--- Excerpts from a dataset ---
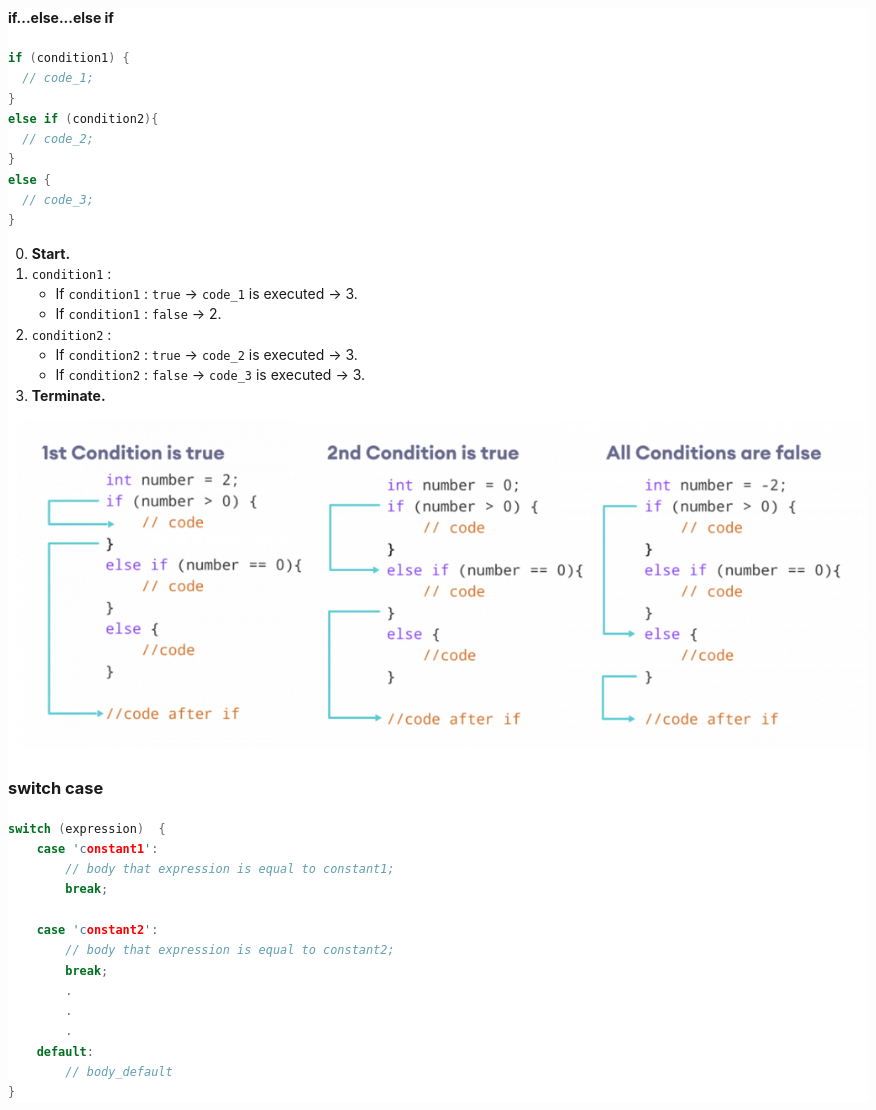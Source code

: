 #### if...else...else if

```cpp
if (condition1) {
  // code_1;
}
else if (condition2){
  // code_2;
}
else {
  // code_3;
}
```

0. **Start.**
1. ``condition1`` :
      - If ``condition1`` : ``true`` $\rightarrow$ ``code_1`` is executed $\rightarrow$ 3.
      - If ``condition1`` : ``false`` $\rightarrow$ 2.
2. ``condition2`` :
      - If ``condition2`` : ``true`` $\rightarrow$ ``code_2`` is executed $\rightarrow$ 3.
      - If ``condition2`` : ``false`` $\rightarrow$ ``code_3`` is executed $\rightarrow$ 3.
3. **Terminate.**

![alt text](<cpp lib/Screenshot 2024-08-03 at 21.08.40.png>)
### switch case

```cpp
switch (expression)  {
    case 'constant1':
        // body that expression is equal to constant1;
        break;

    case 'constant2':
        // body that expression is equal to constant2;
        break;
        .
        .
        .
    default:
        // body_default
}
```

==

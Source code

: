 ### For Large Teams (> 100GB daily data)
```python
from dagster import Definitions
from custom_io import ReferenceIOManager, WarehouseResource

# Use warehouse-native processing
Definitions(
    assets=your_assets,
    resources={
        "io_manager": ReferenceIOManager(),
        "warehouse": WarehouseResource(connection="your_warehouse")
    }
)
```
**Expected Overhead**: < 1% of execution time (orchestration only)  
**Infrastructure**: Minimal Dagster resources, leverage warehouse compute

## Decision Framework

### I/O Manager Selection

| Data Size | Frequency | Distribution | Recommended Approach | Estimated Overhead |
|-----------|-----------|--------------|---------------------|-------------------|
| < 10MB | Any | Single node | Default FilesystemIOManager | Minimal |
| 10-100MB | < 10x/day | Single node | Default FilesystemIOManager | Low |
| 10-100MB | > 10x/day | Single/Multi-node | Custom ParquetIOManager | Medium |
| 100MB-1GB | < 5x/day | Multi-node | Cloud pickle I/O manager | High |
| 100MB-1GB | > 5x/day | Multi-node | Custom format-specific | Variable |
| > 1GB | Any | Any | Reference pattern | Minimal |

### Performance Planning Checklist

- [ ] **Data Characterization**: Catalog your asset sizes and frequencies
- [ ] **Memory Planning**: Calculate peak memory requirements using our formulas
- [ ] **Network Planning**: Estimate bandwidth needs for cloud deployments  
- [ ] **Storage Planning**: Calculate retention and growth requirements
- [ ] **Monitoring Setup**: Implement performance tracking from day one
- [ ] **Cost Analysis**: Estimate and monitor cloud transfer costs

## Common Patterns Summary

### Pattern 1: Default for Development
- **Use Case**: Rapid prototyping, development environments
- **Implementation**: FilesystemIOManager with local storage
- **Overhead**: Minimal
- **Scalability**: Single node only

---

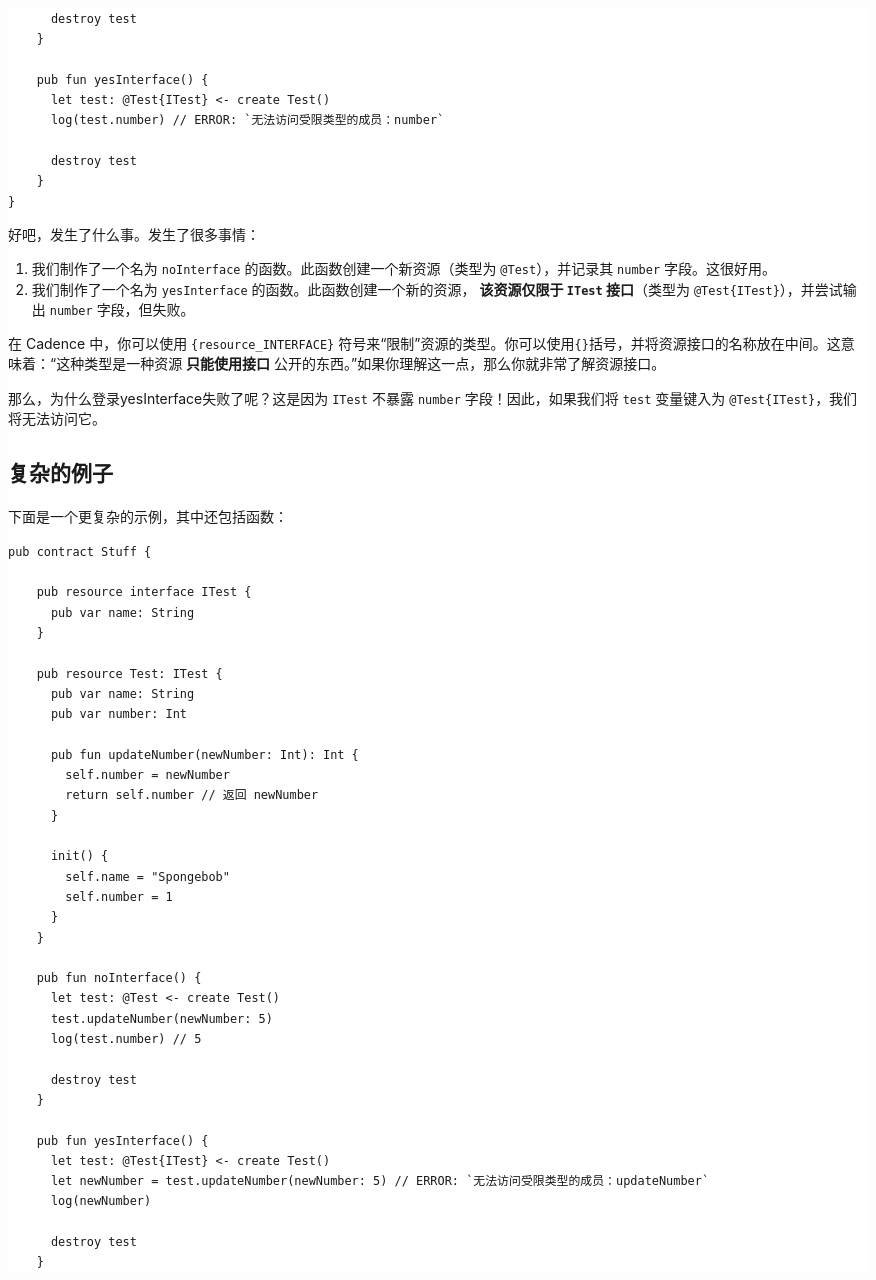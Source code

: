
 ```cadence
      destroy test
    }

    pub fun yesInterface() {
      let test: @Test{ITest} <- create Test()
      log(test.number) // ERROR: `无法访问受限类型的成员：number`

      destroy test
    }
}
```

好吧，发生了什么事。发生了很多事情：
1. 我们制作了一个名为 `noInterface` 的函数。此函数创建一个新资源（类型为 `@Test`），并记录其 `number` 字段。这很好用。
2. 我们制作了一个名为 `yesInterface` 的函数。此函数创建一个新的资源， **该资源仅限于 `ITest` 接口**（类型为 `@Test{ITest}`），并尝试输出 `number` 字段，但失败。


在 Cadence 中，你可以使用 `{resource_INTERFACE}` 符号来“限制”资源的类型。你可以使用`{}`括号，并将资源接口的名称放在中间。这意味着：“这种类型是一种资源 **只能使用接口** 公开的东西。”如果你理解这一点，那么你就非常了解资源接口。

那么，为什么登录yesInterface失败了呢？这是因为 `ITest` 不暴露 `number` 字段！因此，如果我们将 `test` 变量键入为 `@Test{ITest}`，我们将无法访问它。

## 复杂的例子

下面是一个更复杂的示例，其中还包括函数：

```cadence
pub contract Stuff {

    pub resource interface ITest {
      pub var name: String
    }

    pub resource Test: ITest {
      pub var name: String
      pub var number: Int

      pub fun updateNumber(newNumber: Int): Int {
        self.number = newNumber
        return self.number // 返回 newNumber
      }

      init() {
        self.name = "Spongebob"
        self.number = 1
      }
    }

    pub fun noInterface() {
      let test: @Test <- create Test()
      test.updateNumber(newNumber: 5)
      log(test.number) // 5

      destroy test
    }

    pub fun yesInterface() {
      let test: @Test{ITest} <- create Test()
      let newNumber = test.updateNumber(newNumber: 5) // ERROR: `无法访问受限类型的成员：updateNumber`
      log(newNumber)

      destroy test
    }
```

--- Your assignment ---
Scanning the data above, copy out every line where "executed" is found.

--- Solved problem ---
      - If ``condition1`` : ``true`` $\rightarrow$ ``code_1`` is executed $\rightarrow$ 3.
      - If ``condition2`` : ``true`` $\rightarrow$ ``code_2`` is executed $\rightarrow$ 3.
      - If ``condition2`` : ``false`` $\rightarrow$ ``code_3`` is executed $\rightarrow$ 3.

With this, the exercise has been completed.